J’ai toujours eu une tendresse pour Duflot, dont je n’arrivais pas à définir l’origine. Ce soir j’ai compris. C’est simple: petite, Duflot a constamment les yeux aux ciel, ce qui lui donne l’air inspiré. La demoiselle, le dit elle même, elle « ne pensait pas y arriver ». C’est vrai que Duflot fait plutôt bonne copine que bonne oratrice, voix désagréable car trop haute, long détours par des additions incompréhensibles, annonce de développement qui ne viennent pas, fin abrupte et sans crescendo..., en bref, ni structure, ni talent d’organisation rhétorique. Mais la force de la reine des pommes est ailleurs, dans sa touche fraicheur qui fait mouche. En bref, un p’tit bout de femme sympathoche, qui a tout de même l’air fatigué.

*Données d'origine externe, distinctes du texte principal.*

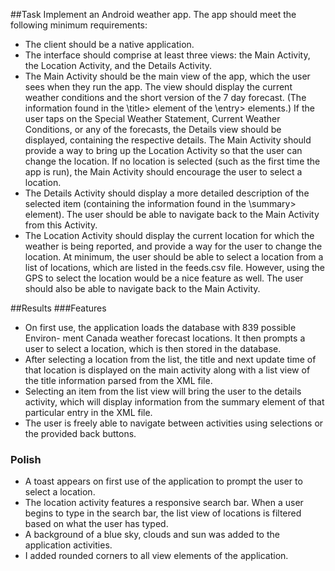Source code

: ##Task
Implement an Android weather app. The app should meet the following minimum requirements:
* The client should be a native application.
* The interface should comprise at least three views: the Main Activity, the Location
Activity, and the Details Activity.
* The Main Activity should be the main view of the app, which the user sees when
they run the app. The view should display the current weather conditions and the
short version of the 7 day forecast. (The information found in the \title> element of
the \entry> elements.) If the user taps on the Special Weather Statement, Current
Weather Conditions, or any of the forecasts, the Details view should be displayed,
containing the respective details.
The Main Activity should provide a way to bring up the Location Activity so that the
user can change the location. If no location is selected (such as the first time the
app is run), the Main Activity should encourage the user to select a location.
* The Details Activity should display a more detailed description of the selected item
(containing the information found in the \summary> element). The user should be
able to navigate back to the Main Activity from this Activity.
* The Location Activity should display the current location for which the weather is
being reported, and provide a way for the user to change the location. At minimum,
the user should be able to select a location from a list of locations, which are listed
in the feeds.csv file. However, using the GPS to select the location would be a nice
feature as well. The user should also be able to navigate back to the Main Activity.

##Results
###Features
* On first use, the application loads the database with 839 possible Environ-
ment Canada weather forecast locations. It then prompts a user to select a 
location, which is then stored in the database.
* After selecting a location from the list, the title and next update time of 
that location is displayed on the main activity along with a list view of the 
title information parsed from the XML file.
* Selecting an item from the list view will bring the user to the details 
activity, which will display information from the summary element of that
particular entry in the XML file.
* The user is freely able to navigate between activities using selections or
the provided back buttons.

### Polish
* A toast appears on first use of the application to prompt the user to select
a location.
* The location activity features a responsive search bar. When a user begins 
to type in the search bar, the list view of locations is filtered based on 
what the user has typed.
* A background of a blue sky, clouds and sun was added to the application
activities.
* I added rounded corners to all view elements of the application.
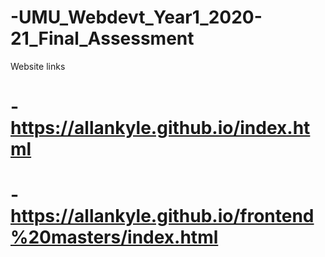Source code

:# -UMU_Webdevt_Year1_2020-21_Final_Assessment

 
 Website links
# -https://allankyle.github.io/index.html
 
# -https://allankyle.github.io/frontend%20masters/index.html
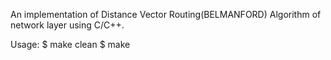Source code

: An implementation of Distance Vector Routing(BELMANFORD) Algorithm of network layer using C/C++.

Usage:
	$ make clean
	$ make
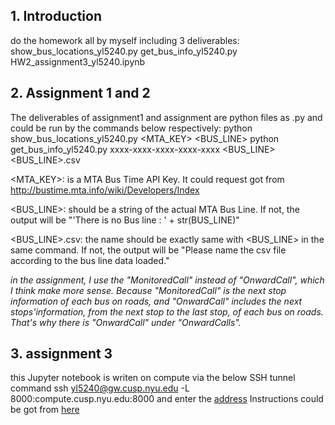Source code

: ## 1. Introduction
do the homework all by myself
including 3 deliverables:
show_bus_locations_yl5240.py
get_bus_info_yl5240.py
HW2_assignment3_yl5240.ipynb

## 2. Assignment 1 and 2
The deliverables of assignment1 and assignment are python files as .py and could
be run by the commands below respectively:
python show_bus_locations_yl5240.py <MTA_KEY> <BUS_LINE>
python get_bus_info_yl5240.py xxxx-xxxx-xxxx-xxxx-xxxx <BUS_LINE> <BUS_LINE>.csv

<MTA_KEY>: is a MTA Bus Time API Key. It could request got from http://bustime.mta.info/wiki/Developers/Index

<BUS_LINE>: should be a string of the actual MTA Bus Line. If not, the output will be "'There is no Bus line : ' + str(BUS_LINE)"

<BUS_LINE>.csv: the name should be exactly same with <BUS_LINE> in the same command. If not, the output will be "Please name the csv file according to the bus line data loaded."

*in the assignment, I use the "MonitoredCall" instead of "OnwardCall", which I think make more sense. Because "MonitoredCall" is the next stop information of each bus on roads, and "OnwardCall" includes the next stops'information, from the next stop to the last stop, of each bus on roads. That's why there is "OnwardCall" under "OnwardCalls".*

## 3. assignment 3
this Jupyter notebook is writen on compute via the below SSH tunnel command 
        ssh yl5240@gw.cusp.nyu.edu -L 8000:compute.cusp.nyu.edu:8000
and enter the [address](https://localhost:8000)
Instructions could be got from [here](https://datahub.cusp.nyu.edu/sites/default/files/documents/guides/Jupyter_Notebook_from_your_browser_Mac.pdf)
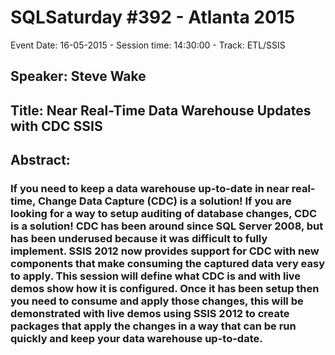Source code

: # SQLSaturday #392 - Atlanta 2015
Event Date: 16-05-2015 - Session time: 14:30:00 - Track: ETL/SSIS
## Speaker: Steve Wake
## Title: Near Real-Time Data Warehouse Updates with CDC  SSIS
## Abstract:
### If you need to keep a data warehouse up-to-date in near real-time, Change Data Capture (CDC) is a solution! If you are looking for a way to setup auditing of database changes, CDC is a solution! CDC has been around since SQL Server 2008, but has been underused because it was difficult to fully implement. SSIS 2012 now provides support for CDC with new components that make consuming the captured data very easy to apply. This session will define what CDC is and with live demos show how it is configured. Once it has been setup then you need to consume and apply those changes, this will be demonstrated with live demos using SSIS 2012 to create packages that apply the changes in a way that can be run quickly and keep your data warehouse up-to-date.
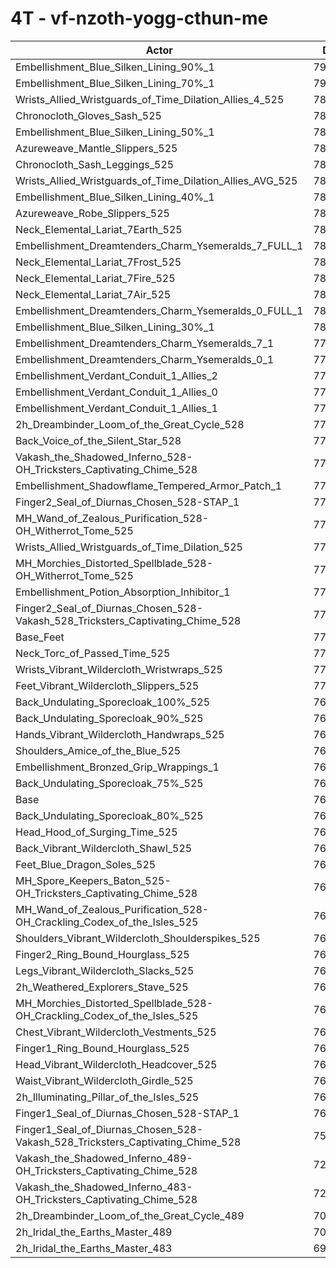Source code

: # 4T - vf-nzoth-yogg-cthun-me
| Actor | DPS | Increase |
|---|:---:|:---:|
|Embellishment_Blue_Silken_Lining_90%_1|798672|3.78%|
|Embellishment_Blue_Silken_Lining_70%_1|792603|2.99%|
|Wrists_Allied_Wristguards_of_Time_Dilation_Allies_4_525|789611|2.61%|
|Chronocloth_Gloves_Sash_525|787810|2.37%|
|Embellishment_Blue_Silken_Lining_50%_1|786496|2.20%|
|Azureweave_Mantle_Slippers_525|786470|2.20%|
|Chronocloth_Sash_Leggings_525|785725|2.10%|
|Wrists_Allied_Wristguards_of_Time_Dilation_Allies_AVG_525|785476|2.07%|
|Embellishment_Blue_Silken_Lining_40%_1|783396|1.80%|
|Azureweave_Robe_Slippers_525|783217|1.78%|
|Neck_Elemental_Lariat_7Earth_525|782862|1.73%|
|Embellishment_Dreamtenders_Charm_Ysemeralds_7_FULL_1|782699|1.71%|
|Neck_Elemental_Lariat_7Frost_525|782594|1.69%|
|Neck_Elemental_Lariat_7Fire_525|782443|1.67%|
|Neck_Elemental_Lariat_7Air_525|782225|1.65%|
|Embellishment_Dreamtenders_Charm_Ysemeralds_0_FULL_1|781877|1.60%|
|Embellishment_Blue_Silken_Lining_30%_1|780386|1.41%|
|Embellishment_Dreamtenders_Charm_Ysemeralds_7_1|779662|1.31%|
|Embellishment_Dreamtenders_Charm_Ysemeralds_0_1|778072|1.11%|
|Embellishment_Verdant_Conduit_1_Allies_2|776388|0.89%|
|Embellishment_Verdant_Conduit_1_Allies_0|775991|0.84%|
|Embellishment_Verdant_Conduit_1_Allies_1|775860|0.82%|
|2h_Dreambinder_Loom_of_the_Great_Cycle_528|774960|0.70%|
|Back_Voice_of_the_Silent_Star_528|774869|0.69%|
|Vakash_the_Shadowed_Inferno_528-OH_Tricksters_Captivating_Chime_528|774710|0.67%|
|Embellishment_Shadowflame_Tempered_Armor_Patch_1|773938|0.57%|
|Finger2_Seal_of_Diurnas_Chosen_528-STAP_1|773176|0.47%|
|MH_Wand_of_Zealous_Purification_528-OH_Witherrot_Tome_525|772502|0.38%|
|Wrists_Allied_Wristguards_of_Time_Dilation_525|772416|0.37%|
|MH_Morchies_Distorted_Spellblade_528-OH_Witherrot_Tome_525|771956|0.31%|
|Embellishment_Potion_Absorption_Inhibitor_1|771636|0.27%|
|Finger2_Seal_of_Diurnas_Chosen_528-Vakash_528_Tricksters_Captivating_Chime_528|771080|0.20%|
|Base_Feet|770526|0.13%|
|Neck_Torc_of_Passed_Time_525|770322|0.10%|
|Wrists_Vibrant_Wildercloth_Wristwraps_525|770221|0.09%|
|Feet_Vibrant_Wildercloth_Slippers_525|770197|0.08%|
|Back_Undulating_Sporecloak_100%_525|769954|0.05%|
|Back_Undulating_Sporecloak_90%_525|769954|0.05%|
|Hands_Vibrant_Wildercloth_Handwraps_525|769872|0.04%|
|Shoulders_Amice_of_the_Blue_525|769831|0.04%|
|Embellishment_Bronzed_Grip_Wrappings_1|769804|0.03%|
|Back_Undulating_Sporecloak_75%_525|769608|0.01%|
|Base|769556|0.00%|
|Back_Undulating_Sporecloak_80%_525|769395|-0.02%|
|Head_Hood_of_Surging_Time_525|769098|-0.06%|
|Back_Vibrant_Wildercloth_Shawl_525|769058|-0.06%|
|Feet_Blue_Dragon_Soles_525|768305|-0.16%|
|MH_Spore_Keepers_Baton_525-OH_Tricksters_Captivating_Chime_528|768237|-0.17%|
|MH_Wand_of_Zealous_Purification_528-OH_Crackling_Codex_of_the_Isles_525|767655|-0.25%|
|Shoulders_Vibrant_Wildercloth_Shoulderspikes_525|767626|-0.25%|
|Finger2_Ring_Bound_Hourglass_525|767584|-0.26%|
|Legs_Vibrant_Wildercloth_Slacks_525|767506|-0.27%|
|2h_Weathered_Explorers_Stave_525|767343|-0.29%|
|MH_Morchies_Distorted_Spellblade_528-OH_Crackling_Codex_of_the_Isles_525|767274|-0.30%|
|Chest_Vibrant_Wildercloth_Vestments_525|766749|-0.36%|
|Finger1_Ring_Bound_Hourglass_525|764480|-0.66%|
|Head_Vibrant_Wildercloth_Headcover_525|764322|-0.68%|
|Waist_Vibrant_Wildercloth_Girdle_525|763861|-0.74%|
|2h_Illuminating_Pillar_of_the_Isles_525|762871|-0.87%|
|Finger1_Seal_of_Diurnas_Chosen_528-STAP_1|761913|-0.99%|
|Finger1_Seal_of_Diurnas_Chosen_528-Vakash_528_Tricksters_Captivating_Chime_528|756952|-1.64%|
|Vakash_the_Shadowed_Inferno_489-OH_Tricksters_Captivating_Chime_528|726486|-5.60%|
|Vakash_the_Shadowed_Inferno_483-OH_Tricksters_Captivating_Chime_528|720450|-6.38%|
|2h_Dreambinder_Loom_of_the_Great_Cycle_489|701776|-8.81%|
|2h_Iridal_the_Earths_Master_489|700663|-8.95%|
|2h_Iridal_the_Earths_Master_483|691968|-10.08%|
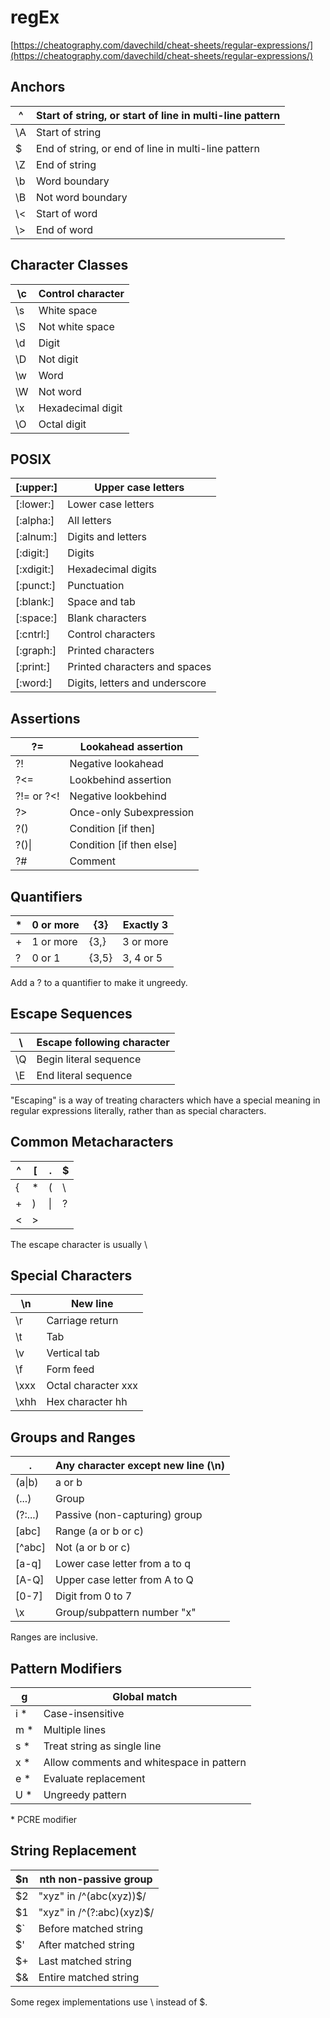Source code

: # regEx

[https://cheatography.com/davechild/cheat-sheets/regular-expressions/](https://cheatography.com/davechild/cheat-sheets/regular-expressions/)

## Anchors <a href="#title_5_160" id="title_5_160"></a>

| ^   | Start of string, or start of line in multi-line pattern |
| --- | ------------------------------------------------------- |
| \A  | Start of string                                         |
| $   | End of string, or end of line in multi-line pattern     |
| \Z  | End of string                                           |
| \b  | Word boundary                                           |
| \B  | Not word boundary                                       |
| \\< | Start of word                                           |
| \\> | End of word                                             |

## Character Classes <a href="#title_5_161" id="title_5_161"></a>

| \c | Control character  |
| -- | ------------------ |
| \s | White space        |
| \S | Not white space    |
| \d | Digit              |
| \D | Not digit          |
| \w | Word               |
| \W | Not word           |
| \x | Hexade­cimal digit |
| \O | Octal digit        |

## POSIX <a href="#title_5_162" id="title_5_162"></a>

| \[:upper:]  | Upper case letters             |
| ----------- | ------------------------------ |
| \[:lower:]  | Lower case letters             |
| \[:alpha:]  | All letters                    |
| \[:alnum:]  | Digits and letters             |
| \[:digit:]  | Digits                         |
| \[:xdigit:] | Hexade­cimal digits            |
| \[:punct:]  | Punctu­ation                   |
| \[:blank:]  | Space and tab                  |
| \[:space:]  | Blank characters               |
| \[:cntrl:]  | Control characters             |
| \[:graph:]  | Printed characters             |
| \[:print:]  | Printed characters and spaces  |
| \[:word:]   | Digits, letters and underscore |

## Assertions <a href="#title_5_163" id="title_5_163"></a>

| ?=          | Lookahead assertion       |
| ----------- | ------------------------- |
| ?!          | Negative lookahead        |
| ?<=         | Lookbehind assertion      |
| ?!= or ?\<! | Negative lookbehind       |
| ?>          | Once-only Subexp­ression  |
| ?()         | Condition \[if then]      |
| ?()\|       | Condition \[if then else] |
| ?#          | Comment                   |



## Quanti­fiers <a href="#title_5_164" id="title_5_164"></a>

| \* | 0 or more | {3}   | Exactly 3 |
| -- | --------- | ----- | --------- |
| +  | 1 or more | {3,}  | 3 or more |
| ?  | 0 or 1    | {3,5} | 3, 4 or 5 |

Add a ? to a quantifier to make it ungreedy.

## Escape Sequences <a href="#title_5_2316" id="title_5_2316"></a>

| \\ | Escape following character |
| -- | -------------------------- |
| \Q | Begin literal sequence     |
| \E | End literal sequence       |

"­Esc­api­ng" is a way of treating characters which have a special meaning in regular expres­sions literally, rather than as special charac­ters.

## Common Metach­ara­cters <a href="#title_5_169" id="title_5_169"></a>

| ^ | \[ | .  | $  |
| - | -- | -- | -- |
| { | \* | (  | \\ |
| + | )  | \| | ?  |
| < | >  |    |    |

The escape character is usually \\

## Special Characters <a href="#title_5_165" id="title_5_165"></a>

| \n   | New line            |
| ---- | ------------------- |
| \r   | Carriage return     |
| \t   | Tab                 |
| \v   | Vertical tab        |
| \f   | Form feed           |
| \xxx | Octal character xxx |
| \xhh | Hex character hh    |



## Groups and Ranges <a href="#title_5_166" id="title_5_166"></a>

| .       | Any character except new line (\n) |
| ------- | ---------------------------------- |
| (a\|b)  | a or b                             |
| (...)   | Group                              |
| (?:...) | Passive (non-c­apt­uring) group    |
| \[abc]  | Range (a or b or c)                |
| \[^abc] | Not (a or b or c)                  |
| \[a-q]  | Lower case letter from a to q      |
| \[A-Q]  | Upper case letter from A to Q      |
| \[0-7]  | Digit from 0 to 7                  |
| \x      | Group/­sub­pattern number "­x"     |

Ranges are inclusive.

## Pattern Modifiers <a href="#title_5_167" id="title_5_167"></a>

| g    | Global match                             |
| ---- | ---------------------------------------- |
| i \* | Case-i­nse­nsitive                       |
| m \* | Multiple lines                           |
| s \* | Treat string as single line              |
| x \* | Allow comments and whitespace in pattern |
| e \* | Evaluate replac­ement                    |
| U \* | Ungreedy pattern                         |

\* PCRE modifier

## String Replac­ement <a href="#title_5_168" id="title_5_168"></a>

| $n  | nth non-pa­ssive group        |
| --- | ----------------------------- |
| $2  | "­xyz­" in /^(abc­(xy­z))$/   |
| $1  | "­xyz­" in /^(?:a­bc)­(xyz)$/ |
| $\` | Before matched string         |
| $'  | After matched string          |
| $+  | Last matched string           |
| $&  | Entire matched string         |

Some regex implem­ent­ations use \ instead of $.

Quelques messages personnels:
Vous étiez brune et jolie, assis au deuxième étage, à la gauche de la tribune. Une dizaine d’années plus jeune que vous, je riais comme un benêt et, abrité par les applaudissements, criais: « faîtes comme Billard, rompez les rangs », « la FNSEA contre le fascisme vert ». Vous me fasciniez.